Description of the task → Each line of the material below with the word "that" is to be reported.

Extracted entries →
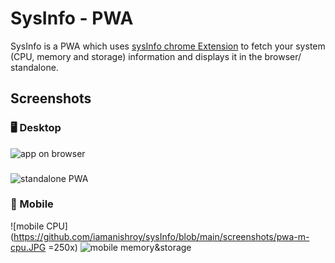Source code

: # SysInfo - PWA

SysInfo is a PWA which uses [sysInfo chrome Extension](https://pip.pypa.io/en/stable/) to fetch your system (CPU, memory and storage) information and displays it in the browser/ standalone.
## Screenshots

### 🖥️ Desktop

![app on browser](https://github.com/iamanishroy/sysInfo/blob/main/screenshots/ob-w-it.png)
###
![standalone PWA](https://github.com/iamanishroy/sysInfo/blob/main/screenshots/pwa-st.png)
### 📱 Mobile
![mobile CPU](https://github.com/iamanishroy/sysInfo/blob/main/screenshots/pwa-m-cpu.JPG =250x)
<img alt="mobile memory&storage" src="https://github.com/iamanishroy/sysInfo/blob/main/screenshots/pwa-m-mem-stor.JPG" style="width=100px" />

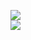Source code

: [![](https://img.shields.io/badge/Made%20With-Github%20Spray-lightgrey.svg?style=for-the-badge&logo=github)](https://github.com/Annihil/github-spray#30819)  
[![](https://i.imgur.com/2DrTn0Z.gif)](https://github.com/Annihil/github-spray)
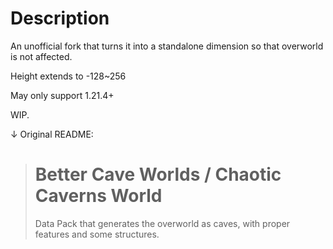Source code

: # Description
An unofficial fork that turns it into a standalone dimension so that overworld is not affected.

Height extends to -128~256

May only support 1.21.4+

WIP.

↓ Original README:

># Better Cave Worlds / Chaotic Caverns World
> Data Pack that generates the overworld as caves, with proper features and some structures.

Exercise answer →
An unofficial fork that turns it into a standalone dimension so that overworld is not affected.
> Data Pack that generates the overworld as caves, with proper features and some structures.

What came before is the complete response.